Task
Please write out exactly the lines of the data below from the line holding "5. This workaround, however, caused" through the line holding "6. Eventually, many", and leave out the rest.

━━━━━━━━━━━━━━━━━━━━

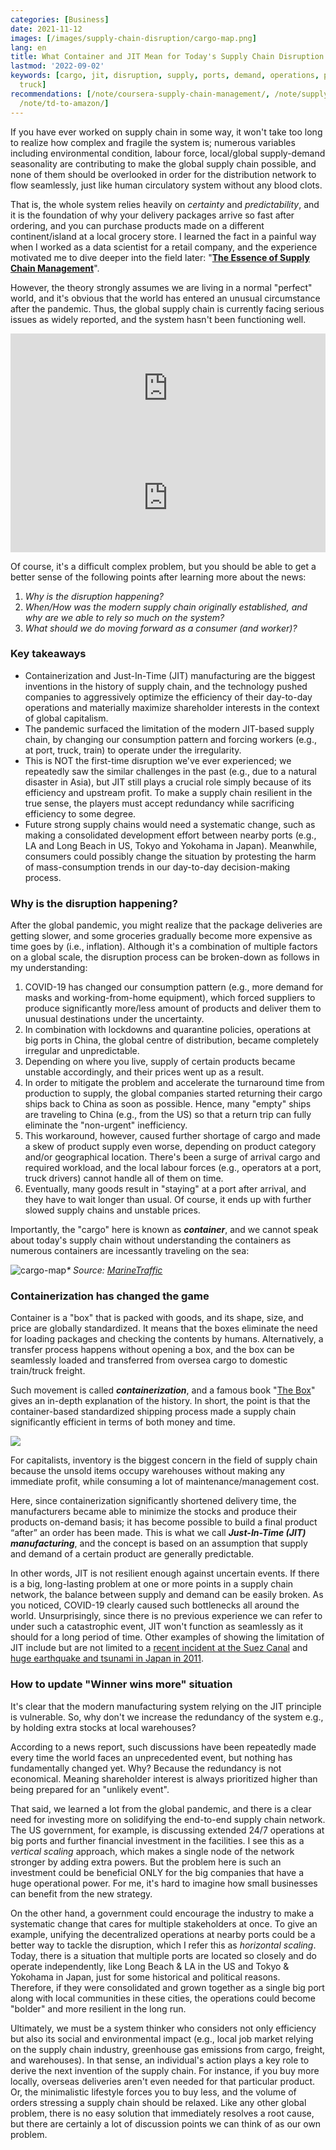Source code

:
 ```yaml
---
categories: [Business]
date: 2021-11-12
images: [/images/supply-chain-disruption/cargo-map.png]
lang: en
title: What Container and JIT Mean for Today's Supply Chain Disruption
lastmod: '2022-09-02'
keywords: [cargo, jit, disruption, supply, ports, demand, operations, port, warehouses,
  truck]
recommendations: [/note/coursera-supply-chain-management/, /note/supply-chain-analytics/,
  /note/td-to-amazon/]
---
```

 
If you have ever worked on supply chain in some way, it won't take too long to realize how complex and fragile the system is; numerous variables including environmental condition, labour force, local/global supply-demand seasonality are contributing to make the global supply chain possible, and none of them should be overlooked in order for the distribution network to flow seamlessly, just like human circulatory system without any blood clots.
 
That is, the whole system relies heavily on *certainty* and *predictability*, and it is the foundation of why your delivery packages arrive so fast after ordering, and you can purchase products made on a different continent/island at a local grocery store. I learned the fact in a painful way when I worked as a data scientist for a retail company, and the experience motivated me to dive deeper into the field later: "[**The Essence of Supply Chain Management**](/note/coursera-supply-chain-management/)".
 
However, the theory strongly assumes we are living in a normal "perfect" world, and it's obvious that the world has entered an unusual circumstance after the pandemic. Thus, the global supply chain is currently facing serious issues as widely reported, and the system hasn't been functioning well.
 
<iframe allow="autoplay *; encrypted-media *; fullscreen *" frameborder="0" height="175" style="width:100%;max-width:660px;overflow:hidden;background:transparent;" sandbox="allow-forms allow-popups allow-same-origin allow-scripts allow-storage-access-by-user-activation allow-top-navigation-by-user-activation" src="https://embed.podcasts.apple.com/us/podcast/americas-broken-supply-chain/id1444873564?i=1000539107181"></iframe>
 
<iframe allow="autoplay *; encrypted-media *; fullscreen *" frameborder="0" height="175" style="width:100%;max-width:660px;overflow:hidden;background:transparent;" sandbox="allow-forms allow-popups allow-same-origin allow-scripts allow-storage-access-by-user-activation allow-top-navigation-by-user-activation" src="https://embed.podcasts.apple.com/us/podcast/the-great-supply-chain-disruption/id1200361736?i=1000538674354"></iframe>
 
Of course, it's a difficult complex problem, but you should be able to get a better sense of the following points after learning more about the news:
 
1. *Why is the disruption happening?*
2. *When/How was the modern supply chain originally established, and why are we able to rely so much on the system?*
3. *What should we do moving forward as a consumer (and worker)?*
 
### Key takeaways
 
- Containerization and Just-In-Time (JIT) manufacturing are the biggest inventions in the history of supply chain, and the technology pushed companies to aggressively optimize the efficiency of their day-to-day operations and materially maximize shareholder interests in the context of global capitalism.
- The pandemic surfaced the limitation of the modern JIT-based supply chain, by changing our consumption pattern and forcing workers (e.g., at port, truck, train) to operate under the irregularity.
- This is NOT the first-time disruption we've ever experienced; we repeatedly saw the similar challenges in the past (e.g., due to a natural disaster in Asia), but JIT still plays a crucial role simply because of its efficiency and upstream profit. To make a supply chain resilient in the true sense, the players must accept redundancy while sacrificing efficiency to some degree.
- Future strong supply chains would need a systematic change, such as making a consolidated development effort between nearby ports (e.g., LA and Long Beach in US, Tokyo and Yokohama in Japan). Meanwhile, consumers could possibly change the situation by protesting the harm of mass-consumption trends in our day-to-day decision-making process.
 
### Why is the disruption happening?
 
After the global pandemic, you might realize that the package deliveries are getting slower, and some groceries gradually become more expensive as time goes by (i.e., inflation). Although it's a combination of multiple factors on a global scale, the disruption process can be broken-down as follows in my understanding:
 
1. COVID-19 has changed our consumption pattern (e.g., more demand for masks and working-from-home equipment), which forced suppliers to produce significantly more/less amount of products and deliver them to unusual destinations under the uncertainty.
2. In combination with lockdowns and quarantine policies, operations at big ports in China, the global centre of distribution, became completely irregular and unpredictable.
3. Depending on where you live, supply of certain products became unstable accordingly, and their prices went up as a result.
4. In order to mitigate the problem and accelerate the turnaround time from production to supply, the global companies started returning their cargo ships back to China as soon as possible. Hence, many "empty" ships are traveling to China (e.g., from the US) so that a return trip can fully eliminate the "non-urgent" inefficiency.
5. This workaround, however, caused further shortage of cargo and made a skew of product supply even worse, depending on product category and/or geographical location. There's been a surge of arrival cargo and required workload, and the local labour forces (e.g., operators at a port, truck drivers) cannot handle all of them on time.
6. Eventually, many goods result in "staying" at a port after arrival, and they have to wait longer than usual. Of course, it ends up with further slowed supply chains and unstable prices.
 
Importantly, the "cargo" here is known as ***container***, and we cannot speak about today's supply chain without understanding the containers as numerous containers are incessantly traveling on the sea:
 
![cargo-map](/images/supply-chain-disruption/cargo-map.png)_\* Source: [MarineTraffic](https://www.marinetraffic.com/)_
 
### Containerization has changed the game
 
Container is a "box" that is packed with goods, and its shape, size, and price are globally standardized. It means that the boxes eliminate the need for loading packages and checking the contents by humans. Alternatively, a transfer process happens without opening a box, and the box can be seamlessly loaded and transferred from oversea cargo to domestic train/truck freight.
 
Such movement is called ***containerization***, and a famous book "[The Box](https://amzn.to/3n4wz1J)" gives an in-depth explanation of the history. In short, the point is that the container-based standardized shipping process made a supply chain significantly efficient in terms of both money and time.
 
<a href="https://www.amazon.co.jp/Box-Shipping-Container-Smaller-Economy/dp/0691170819?pd_rd_i=0691170819&psc=1&linkCode=li2&tag=takuti-22&linkId=b8357e20f93bfcbe94db9c43c33a7cab&language=en_US&ref_=as_li_ss_il" target="_blank"><img border="0" src="//ws-fe.amazon-adsystem.com/widgets/q?_encoding=UTF8&ASIN=0691170819&Format=_SL160_&ID=AsinImage&MarketPlace=JP&ServiceVersion=20070822&WS=1&tag=takuti-22&language=en_US" ></a><img src="https://ir-jp.amazon-adsystem.com/e/ir?t=takuti-22&language=en_US&l=li2&o=9&a=0691170819" width="1" height="1" border="0" alt="" style="border:none !important; margin:0px !important;" />
 
For capitalists, inventory is the biggest concern in the field of supply chain because the unsold items occupy warehouses without making any immediate profit, while consuming a lot of maintenance/management cost.
 
Here, since containerization significantly shortened delivery time, the manufacturers became able to minimize the stocks and produce their products on-demand basis; it has become possible to build a final product “after” an order has been made. This is what we call ***Just-In-Time (JIT) manufacturing***, and the concept is based on an assumption that supply and demand of a certain product are generally predictable.
 
In other words, JIT is not resilient enough against uncertain events. If there is a big, long-lasting problem at one or more points in a supply chain network, the balance between supply and demand can be easily broken. As you noticed, COVID-19 clearly caused such bottlenecks all around the world. Unsurprisingly, since there is no previous experience we can refer to under such a catastrophic event, JIT won't function as seamlessly as it should for a long period of time. Other examples of showing the limitation of JIT include but are not limited to a [recent incident at the Suez Canal](https://www.cnbc.com/2021/03/29/suez-canal-is-moving-but-the-supply-chain-impact-could-last-months.html) and [huge earthquake and tsunami in Japan in 2011](https://www.nytimes.com/2011/03/20/business/20supply.html).
 
### How to update "Winner wins more" situation
 
It's clear that the modern manufacturing system relying on the JIT principle is vulnerable. So, why don't we increase the redundancy of the system e.g., by holding extra stocks at local warehouses?
 
According to a news report, such discussions have been repeatedly made every time the world faces an unprecedented event, but nothing has fundamentally changed yet. Why? Because the redundancy is not economical. Meaning shareholder interest is always prioritized higher than being prepared for an "unlikely event".
 
That said, we learned a lot from the global pandemic, and there is a clear need for investing more on solidifying the end-to-end supply chain network. The US government, for example, is discussing extended 24/7 operations at big ports and further financial investment in the facilities. I see this as a *vertical scaling* approach, which makes a single node of the network stronger by adding extra powers. But the problem here is such an investment could be beneficial ONLY for the big companies that have a huge operational power. For me, it's hard to imagine how small businesses can benefit from the new strategy.
 
On the other hand, a government could encourage the industry to make a systematic change that cares for multiple stakeholders at once. To give an example, unifying the decentralized operations at nearby ports could be a better way to tackle the disruption, which I refer this as *horizontal scaling*. Today, there is a situation that multiple ports are located so closely and do operate independently, like Long Beach & LA in the US and Tokyo & Yokohama in Japan, just for some historical and political reasons. Therefore, if they were consolidated and grown together as a single big port along with local communities in these cities, the operations could become "bolder" and more resilient in the long run.
 
Ultimately, we must be a system thinker who considers not only efficiency but also its social and environmental impact (e.g., local job market relying on the supply chain industry, greenhouse gas emissions from cargo, freight, and warehouses). In that sense, an individual's action plays a key role to derive the next invention of the supply chain. For instance, if you buy more locally, overseas deliveries aren't even needed for that particular product. Or, the minimalistic lifestyle forces you to buy less, and the volume of orders stressing a supply chain should be relaxed. Like any other global problem, there is no easy solution that immediately resolves a root cause, but there are certainly a lot of discussion points we can think of as our own problem.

━━━━━━━━━━━━━━━━━━━━

Your response
5. This workaround, however, caused further shortage of cargo and made a skew of product supply even worse, depending on product category and/or geographical location. There's been a surge of arrival cargo and required workload, and the local labour forces (e.g., operators at a port, truck drivers) cannot handle all of them on time.
6. Eventually, many goods result in "staying" at a port after arrival, and they have to wait longer than usual. Of course, it ends up with further slowed supply chains and unstable prices.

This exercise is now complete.